There is a period of time where those thoughts appear legitimate to me. I’m scared. I’m hurt. As soon as I can though, I start replacing them. Of course, my best friend and I have been friends almost 20 years now so I have a lot of history to pull from when I change that story line. I use reality to fight against what my mind is telling me. “We’ve had disagreements before and she’s still your friend. We will work this out. She’s a great friend and she’s been there for you so many times. You can trust her.”

When your story line kicks in figure out the lie, then replace it with the truth.

Keep Yourself Busy

A mind that is allowed to roam freely is a mind living in chaos. This is someone speaking to you from experience…..lots of experience.

Someone suggested once, back in my younger days, that I “just think of something else” when my mind went all crazy on me. At the time I was strongly considering a nice karate chop to the throat in response because you don’t know my life!! Years later I see I should have listened because they were actually correct!

I’m only recently beginning to learn how to control my thinking so I still have some work to do, but I can tell you even the small amount I do control works wonders.

Take a walk. Get engrossed in your favorite book or TV show. Do some retail therapy. Call a friend. Get creative…make something! Figure out what works for you. Whatever it takes, just get your mind off the problem!

Another suggestion is to reframe the problem. That guy you can’t survive without…the perfect one on the pedestal….he wasn’t really that great, was he?

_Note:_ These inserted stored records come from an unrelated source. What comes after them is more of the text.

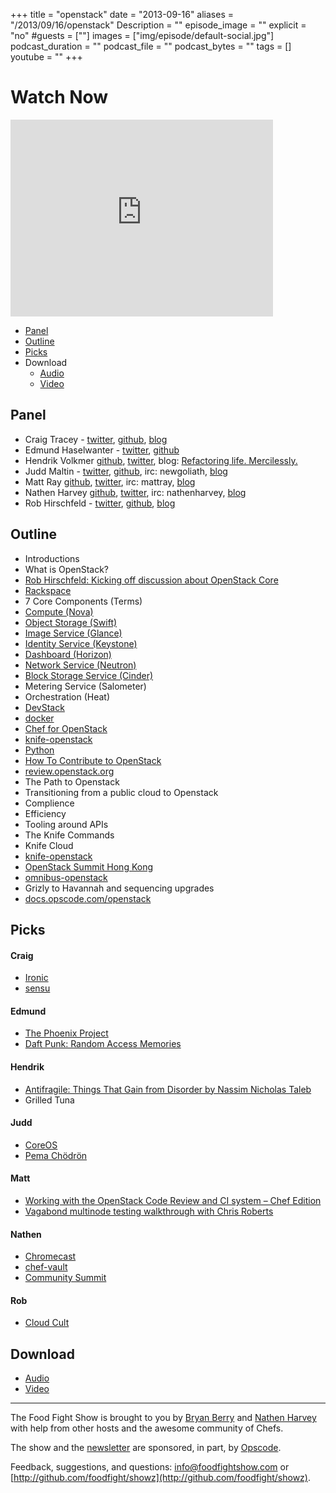 +++
title = "openstack"
date = "2013-09-16"
aliases = "/2013/09/16/openstack"
Description = ""
episode_image = ""
explicit = "no"
#guests = [""]
images = ["img/episode/default-social.jpg"]
podcast_duration = ""
podcast_file = ""
podcast_bytes = ""
tags = []
youtube = ""
+++

# Watch Now

<iframe width="420" height="315" src="http://www.youtube.com/embed/dzbBxezbXko" frameborder="0" allowfullscreen></iframe>

* [Panel](http://foodfightshow.org/2013/09/openstack.html#panel)
* [Outline](http://foodfightshow.org/2013/09/openstack.html#outline)
* [Picks](http://foodfightshow.org/2013/09/openstack.html#picks)
* Download
  * [Audio](http://traffic.libsyn.com/foodfight/FoodFightShow61-OpenStack.mp3)
  * [Video](http://youtu.be/dzbBxezbXko)

Panel<a name="panel"></a>
-------------
* Craig Tracey - [twitter](https://twitter.com/craig_tracey), [github](https://github.com/craigtracey), [blog](http://www.scalehorizontally.com/)
* Edmund Haselwanter - [twitter](http://twitter.com/ehaselwanter), [github](http://github.com/ehaselwanter)
* Hendrik Volkmer  [github](http://github.com/hvolkmer), [twitter](http://www.twitter.com/hvolkmer), blog: [Refactoring life. Mercilessly.](http://blog.hendrikvolkmer.de/)
* Judd Maltin - [twitter](https://twitter.com/newgoliath), [github](https://github.com/newgoliath), irc:  newgoliath, [blog](http://blog.newgoliath.com/)
* Matt Ray [github](http://github.com/mattray), [twitter](http://twitter.com/mattray), irc: mattray, [blog](http://www.leastresistance.net/)
* Nathen Harvey [github](http://github.com/nathenharvey), [twitter](http://twitter.com/nathenharvey), irc: nathenharvey, [blog](http://nathenharvey.com)
* Rob Hirschfeld - [twitter](https://twitter.com/zehicle), [github](https://github.com/cloudedge), [blog](http://robhirschfeld.com/)

<!-- more -->

Outline<a name="outline"></a>
-------
* Introductions
* What is OpenStack?
 * [Rob Hirschfeld: Kicking off discussion about OpenStack Core](http://robhirschfeld.com/2013/07/22/kicking-off-core/)
 * [Rackspace](http://www.rackspace.com)
* 7 Core Components (Terms)
 * [Compute (Nova)](http://docs.openstack.org/developer/nova/)
 * [Object Storage (Swift)](http://docs.openstack.org/developer/swift/)
 * [Image Service (Glance)](http://docs.openstack.org/developer/glance/)
 * [Identity Service (Keystone)](https://wiki.openstack.org/wiki/Keystone)
 * [Dashboard (Horizon)](http://docs.openstack.org/developer/horizon/)
 * [Network Service (Neutron)](https://wiki.openstack.org/wiki/Neutron)
 * [Block Storage Service (Cinder)](https://wiki.openstack.org/wiki/Cinder)
 * Metering Service (Salometer)
 * Orchestration (Heat)
* [DevStack](http://devstack.org/)
 * [docker](https://github.com/dotcloud/docker)
 * [Chef for OpenStack](http://docs.opscode.com/openstack.html)
* [knife-openstack](https://github.com/opscode/knife-openstack)
* [Python](http://www.python.org/)
* [How To Contribute to OpenStack](https://wiki.openstack.org/wiki/How_To_Contribute)
 * [review.openstack.org](https://review.openstack.org/#/q/status:open,n,z)
* The Path to Openstack
* Transitioning from a public cloud to Openstack
 * Complience
 * Efficiency
* Tooling around APIs
* The Knife Commands
 * Knife Cloud
 * [knife-openstack](https://github.com/opscode/knife-openstack)
* [OpenStack Summit Hong Kong](http://www.openstack.org/summit/openstack-summit-hong-kong-2013/?source=o3)
 * [omnibus-openstack](https://github.com/craigtracey/omnibus-openstack)
* Grizly to Havannah and sequencing upgrades
* [docs.opscode.com/openstack](http://docs.opscode.com/openstack.html)

Picks<a name="picks"></a>
-----
#### Craig

* [Ironic](https://wiki.openstack.org/wiki/Ironic)
* [sensu](https://github.com/sensu)

#### Edmund

* [The Phoenix Project](http://www.amazon.com/The-Phoenix-Project-Helping-Business/dp/0988262592)
* [Daft Punk: Random Access Memories](http://www.amazon.com/Random-Access-Memories-Daft-Punk/dp/B00C061I3K)

#### Hendrik

* [Antifragile: Things That Gain from Disorder by Nassim Nicholas Taleb](http://www.amazon.com/Antifragile-Things-That-Gain-Disorder/dp/1400067820/ref=sr_1_cc_1?s=aps&ie=UTF8&qid=1379445344&sr=1-1-catcorr&keywords=antifragile)
* Grilled Tuna

#### Judd

* [CoreOS](http://coreos.com/)
* [Pema Chödrön](http://pemachodronfoundation.org/)

#### Matt

* [Working with the OpenStack Code Review and CI system – Chef Edition](http://www.joinfu.com/2013/05/working-with-the-openstack-code-review-and-ci-system-chef-edition/)
* [Vagabond multinode testing walkthrough with Chris Roberts](http://www.youtube.com/watch?v=FuarlNKs_FY)

#### Nathen

* [Chromecast](http://www.google.com/intl/en/chrome/devices/chromecast/)
* [chef-vault](http://jtimberman.housepub.org/blog/2013/09/10/managing-secrets-with-chef-vault/)
* [Community Summit](https://wiki.opscode.com/display/chef/Community+Summit+3+-+2013)

#### Rob

* [Cloud Cult](http://www.rhapsody.com/artist/cloud-cult)

Download
--------
* [Audio](http://traffic.libsyn.com/foodfight/FoodFightShow61-OpenStack.mp3)
* [Video](http://youtu.be/dzbBxezbXko)

<hr />

The Food Fight Show is brought to you by [Bryan Berry](https://twitter.com/bryanwb) and [Nathen Harvey](https://twitter.com/nathenharvey) with help from other hosts and the awesome community of Chefs.

The show and the [newsletter](http://us6.campaign-archive2.com/home/?u=7d43a288e882a145b7e99c650&id=ad8186466d) are sponsored, in part, by [Opscode](http://www.opscode.com).

Feedback, suggestions, and questions:  [info@foodfightshow.com](mailto:info@foodfightshow.com) or  [http://github.com/foodfight/showz](http://github.com/foodfight/showz).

You can totally live without him if needed. That embarrassing moment you tripped down the stairs in front of everyone? Life is not over and hey! It’s ok to laugh at yourself! Trust me, everyone who was there has embarrassing moments of their own.

Envision the Best Case Scenario

A lot of times I feel anxiety about upcoming social functions or interactions. When I do, it helps to play it out in my mind, picturing a world where I don’t die or get publicly embarrassed or get toilet paper stuck on my shoe.

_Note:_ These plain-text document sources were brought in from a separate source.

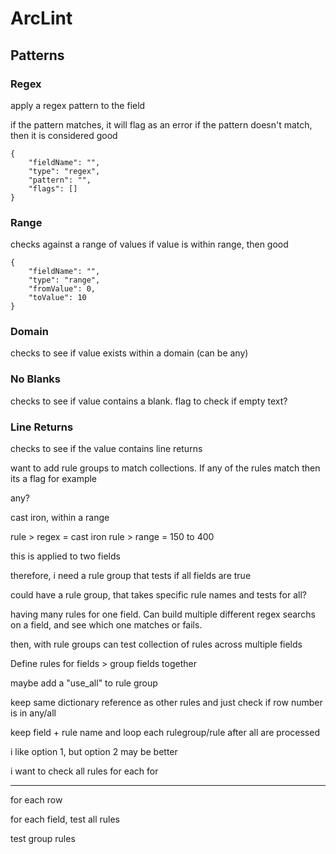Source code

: # ArcLint

## Patterns

### Regex

apply a regex pattern to the field

if the pattern matches, it will flag as an error
if the pattern doesn't match, then it is considered good

    {
        "fieldName": "",
        "type": "regex",
        "pattern": "",
        "flags": []
    }


### Range

checks against a range of values
if value is within range, then good

    {
        "fieldName": "",
        "type": "range",
        "fromValue": 0,
        "toValue": 10
    }


### Domain

checks to see if value exists within a domain (can be any)

### No Blanks

checks to see if value contains a blank.
flag to check if empty text?

### Line Returns

checks to see if the value contains line returns



want to add rule groups to match collections. If any of the rules match then its a flag for example



any?

cast iron, within a range


rule > regex = cast iron
rule > range = 150 to 400

this is applied to two fields

therefore, i need a rule group that tests if all fields are true

could have a rule group, that takes specific rule names and tests for all? 


having many rules for one field.
Can build multiple different regex searchs on a field, and see which one matches or fails. 

then, with rule groups can test collection of rules across multiple fields

Define rules for fields > group fields together

maybe add a "use_all" to rule group



keep same dictionary reference as other rules and just check if row number is in any/all

keep field + rule name and loop each rulegroup/rule after all are processed

i like option 1, but option 2 may be better


i want to check all rules for each for

----

for each row

for each field, test all rules

test group rules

If that negative story kicks up in your mind, take a few minutes….close your eyes, run through the scenario with the best possible outcome. The scenario where you are the social butterfly who has exciting conversations with people. The scenario where you give that speech smoothly and confidently and everyone is laughing at the exact right moments.

Build Your Confidence

Naturally as you start to make positive changes and see those positive results your confidence will grow and these huge roadblocks will become much smaller. Before that happens though, you’re probably going to need to build yourself up on your own.

Write and/or speak affirmations over and over. I AM CONFIDENT. I AM SMART. I AM GOOD AT PUBLIC SPEAKING. I AM OUTGOING. Plug in whatever adjective you need at the moment. Make sure to keep your affirmations positive, and it’s best if you can begin them with “I am” or “I have”.

Set small goals and be proud of yourself when you achieve them. Large or small, every milestone is something to celebrate! You could even keep a list of them and look back when you’re feeling discouraged.

Most importantly, be kind and patient with yourself as you learn how life works without that negative story. It will take time. There might be bumps in the road. No matter what, keep on keeping on. Don’t give up. You will succeed!